:: Data for this exercise

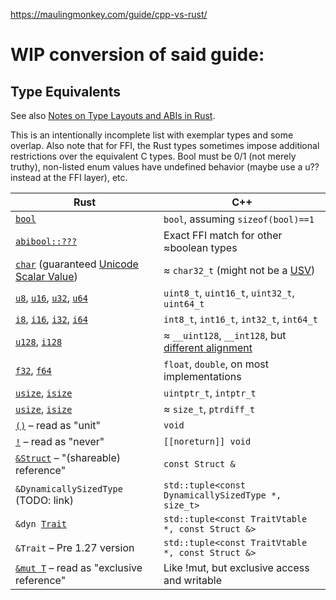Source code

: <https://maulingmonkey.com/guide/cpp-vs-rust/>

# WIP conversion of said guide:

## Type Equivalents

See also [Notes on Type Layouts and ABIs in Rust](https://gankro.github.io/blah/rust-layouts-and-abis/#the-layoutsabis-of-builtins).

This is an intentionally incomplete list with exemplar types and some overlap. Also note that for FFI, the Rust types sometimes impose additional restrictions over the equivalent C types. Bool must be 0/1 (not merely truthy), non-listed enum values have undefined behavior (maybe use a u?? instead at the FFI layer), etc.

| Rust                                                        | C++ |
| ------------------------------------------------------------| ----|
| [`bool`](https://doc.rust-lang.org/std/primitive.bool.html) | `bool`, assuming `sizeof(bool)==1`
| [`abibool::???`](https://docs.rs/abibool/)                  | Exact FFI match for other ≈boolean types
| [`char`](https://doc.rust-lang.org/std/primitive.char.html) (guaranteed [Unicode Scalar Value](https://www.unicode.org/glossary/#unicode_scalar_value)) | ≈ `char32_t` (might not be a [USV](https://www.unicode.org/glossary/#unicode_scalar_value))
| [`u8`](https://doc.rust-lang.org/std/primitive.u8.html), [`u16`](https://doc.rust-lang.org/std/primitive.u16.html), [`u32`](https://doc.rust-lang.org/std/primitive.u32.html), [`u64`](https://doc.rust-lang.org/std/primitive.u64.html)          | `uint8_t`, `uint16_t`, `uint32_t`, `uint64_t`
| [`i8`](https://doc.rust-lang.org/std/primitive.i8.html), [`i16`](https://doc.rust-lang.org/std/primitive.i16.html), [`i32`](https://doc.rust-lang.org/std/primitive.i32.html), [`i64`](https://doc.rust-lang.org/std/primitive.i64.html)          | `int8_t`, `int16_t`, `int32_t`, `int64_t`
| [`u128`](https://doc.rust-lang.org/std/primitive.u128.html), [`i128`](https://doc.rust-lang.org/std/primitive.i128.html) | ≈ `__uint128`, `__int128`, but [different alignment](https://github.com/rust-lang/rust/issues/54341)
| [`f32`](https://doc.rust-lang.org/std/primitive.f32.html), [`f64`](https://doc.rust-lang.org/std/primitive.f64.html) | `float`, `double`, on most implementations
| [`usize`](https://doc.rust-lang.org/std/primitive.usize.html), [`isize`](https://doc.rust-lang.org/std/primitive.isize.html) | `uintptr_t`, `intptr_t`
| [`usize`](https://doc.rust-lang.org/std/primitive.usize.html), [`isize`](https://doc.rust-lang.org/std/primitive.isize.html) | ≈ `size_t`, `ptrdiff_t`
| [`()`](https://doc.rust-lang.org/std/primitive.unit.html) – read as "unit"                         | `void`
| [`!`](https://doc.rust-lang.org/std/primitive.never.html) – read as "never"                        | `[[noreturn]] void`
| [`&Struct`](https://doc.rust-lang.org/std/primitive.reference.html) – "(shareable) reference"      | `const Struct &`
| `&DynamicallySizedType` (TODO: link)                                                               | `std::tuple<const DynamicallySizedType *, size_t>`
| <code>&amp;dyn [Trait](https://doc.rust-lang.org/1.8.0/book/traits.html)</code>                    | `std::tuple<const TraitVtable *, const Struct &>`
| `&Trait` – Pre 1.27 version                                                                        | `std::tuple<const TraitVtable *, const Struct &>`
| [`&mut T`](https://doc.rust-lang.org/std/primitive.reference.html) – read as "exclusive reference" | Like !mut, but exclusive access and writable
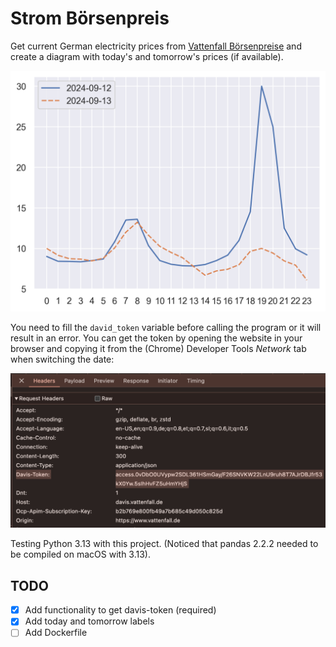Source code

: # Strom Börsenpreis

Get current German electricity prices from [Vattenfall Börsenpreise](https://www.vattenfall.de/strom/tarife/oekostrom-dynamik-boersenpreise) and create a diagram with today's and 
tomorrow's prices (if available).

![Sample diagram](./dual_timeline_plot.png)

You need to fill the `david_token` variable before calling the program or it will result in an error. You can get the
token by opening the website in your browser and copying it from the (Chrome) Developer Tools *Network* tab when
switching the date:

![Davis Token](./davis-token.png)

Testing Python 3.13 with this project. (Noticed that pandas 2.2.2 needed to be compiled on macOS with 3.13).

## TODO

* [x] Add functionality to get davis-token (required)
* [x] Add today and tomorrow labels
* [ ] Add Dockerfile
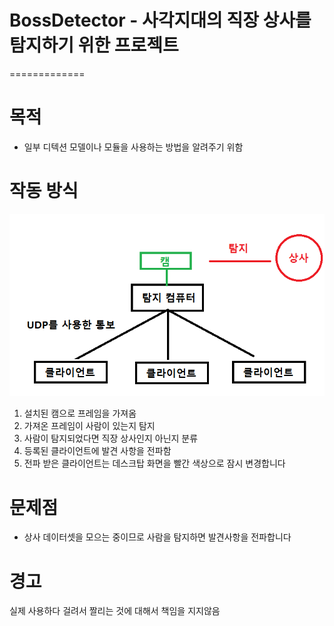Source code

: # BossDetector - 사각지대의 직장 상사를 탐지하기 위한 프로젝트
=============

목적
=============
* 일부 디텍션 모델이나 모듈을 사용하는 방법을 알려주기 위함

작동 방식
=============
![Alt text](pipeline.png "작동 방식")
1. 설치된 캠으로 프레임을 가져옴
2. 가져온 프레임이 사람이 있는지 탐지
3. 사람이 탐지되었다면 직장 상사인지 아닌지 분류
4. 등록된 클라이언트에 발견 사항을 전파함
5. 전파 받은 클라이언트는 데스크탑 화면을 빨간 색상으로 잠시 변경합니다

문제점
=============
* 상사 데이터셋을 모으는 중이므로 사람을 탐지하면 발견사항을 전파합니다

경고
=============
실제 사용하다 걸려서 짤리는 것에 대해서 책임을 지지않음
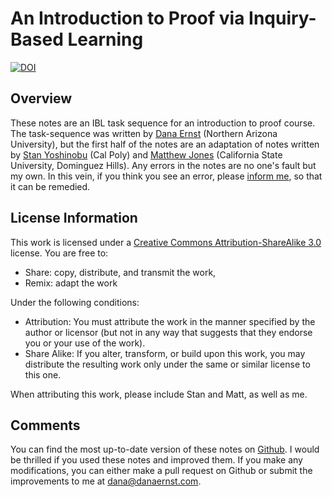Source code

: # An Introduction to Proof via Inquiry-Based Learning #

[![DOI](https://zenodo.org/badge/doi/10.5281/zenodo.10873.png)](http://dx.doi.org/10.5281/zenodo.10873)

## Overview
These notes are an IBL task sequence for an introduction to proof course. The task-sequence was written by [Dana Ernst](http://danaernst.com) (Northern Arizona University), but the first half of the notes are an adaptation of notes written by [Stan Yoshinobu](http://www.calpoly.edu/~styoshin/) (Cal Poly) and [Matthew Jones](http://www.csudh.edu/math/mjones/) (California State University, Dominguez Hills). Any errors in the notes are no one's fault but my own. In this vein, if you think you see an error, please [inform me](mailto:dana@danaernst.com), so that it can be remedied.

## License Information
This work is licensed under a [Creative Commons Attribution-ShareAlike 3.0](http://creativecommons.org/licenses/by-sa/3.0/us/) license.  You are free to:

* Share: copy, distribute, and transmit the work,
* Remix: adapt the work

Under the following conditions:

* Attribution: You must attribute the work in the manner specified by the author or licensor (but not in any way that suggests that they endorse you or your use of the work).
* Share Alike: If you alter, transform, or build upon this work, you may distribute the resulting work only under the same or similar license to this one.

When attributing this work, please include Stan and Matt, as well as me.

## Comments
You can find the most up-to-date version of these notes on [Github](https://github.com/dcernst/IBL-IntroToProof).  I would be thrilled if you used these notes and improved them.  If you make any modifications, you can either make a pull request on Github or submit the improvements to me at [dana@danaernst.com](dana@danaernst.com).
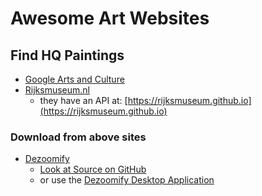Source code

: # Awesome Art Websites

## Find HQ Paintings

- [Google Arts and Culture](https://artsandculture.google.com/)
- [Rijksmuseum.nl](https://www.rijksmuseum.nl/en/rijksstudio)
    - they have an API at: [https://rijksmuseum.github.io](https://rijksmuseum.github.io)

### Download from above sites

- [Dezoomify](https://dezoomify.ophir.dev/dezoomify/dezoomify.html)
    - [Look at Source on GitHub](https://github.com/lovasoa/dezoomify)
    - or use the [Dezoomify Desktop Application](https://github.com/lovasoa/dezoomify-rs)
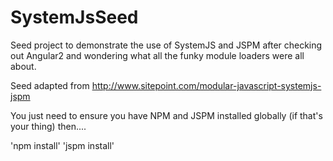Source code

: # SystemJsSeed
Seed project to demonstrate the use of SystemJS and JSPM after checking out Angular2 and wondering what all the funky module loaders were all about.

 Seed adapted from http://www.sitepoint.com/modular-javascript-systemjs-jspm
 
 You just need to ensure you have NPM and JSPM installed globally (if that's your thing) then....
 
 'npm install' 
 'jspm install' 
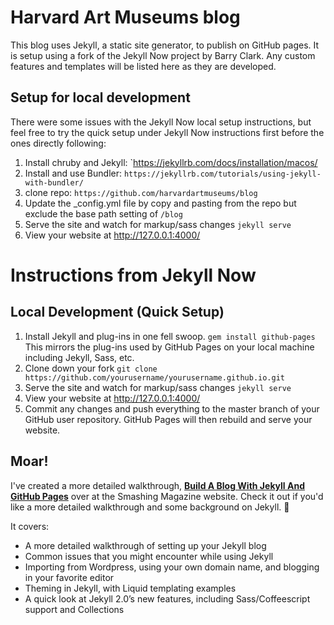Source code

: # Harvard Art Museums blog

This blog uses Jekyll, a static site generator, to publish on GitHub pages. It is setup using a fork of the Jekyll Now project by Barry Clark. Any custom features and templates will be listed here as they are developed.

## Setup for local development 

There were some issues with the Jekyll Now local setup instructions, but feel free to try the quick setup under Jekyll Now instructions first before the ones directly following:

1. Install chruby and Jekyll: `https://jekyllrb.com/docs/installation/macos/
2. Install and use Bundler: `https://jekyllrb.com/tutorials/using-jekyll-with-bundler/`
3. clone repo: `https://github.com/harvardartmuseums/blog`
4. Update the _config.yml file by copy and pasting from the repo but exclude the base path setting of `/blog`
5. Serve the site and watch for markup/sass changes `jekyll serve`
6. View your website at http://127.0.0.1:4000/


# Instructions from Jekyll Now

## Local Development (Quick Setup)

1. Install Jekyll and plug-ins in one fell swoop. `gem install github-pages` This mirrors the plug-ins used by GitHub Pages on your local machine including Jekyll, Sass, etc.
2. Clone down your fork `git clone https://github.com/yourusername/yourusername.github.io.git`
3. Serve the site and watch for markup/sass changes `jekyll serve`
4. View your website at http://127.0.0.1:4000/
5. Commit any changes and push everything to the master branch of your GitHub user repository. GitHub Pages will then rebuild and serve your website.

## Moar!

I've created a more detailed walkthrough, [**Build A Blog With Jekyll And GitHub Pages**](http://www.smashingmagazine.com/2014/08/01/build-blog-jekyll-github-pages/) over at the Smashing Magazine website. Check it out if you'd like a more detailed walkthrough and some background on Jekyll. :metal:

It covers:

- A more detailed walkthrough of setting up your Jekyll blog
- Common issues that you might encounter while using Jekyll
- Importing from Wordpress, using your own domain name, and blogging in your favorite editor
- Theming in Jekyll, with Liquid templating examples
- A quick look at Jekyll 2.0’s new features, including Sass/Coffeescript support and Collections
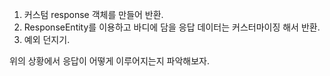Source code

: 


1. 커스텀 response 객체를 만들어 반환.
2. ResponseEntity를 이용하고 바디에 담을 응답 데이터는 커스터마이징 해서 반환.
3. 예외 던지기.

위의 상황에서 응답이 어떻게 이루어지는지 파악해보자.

::::

Requirement: Among the entries above, copy exactly only the lines starting with the one containing "3. Serve the" and going through the one containing "4. View your", both ends included.

Problem solution:
3. Serve the site and watch for markup/sass changes `jekyll serve`
4. View your website at http://127.0.0.1:4000/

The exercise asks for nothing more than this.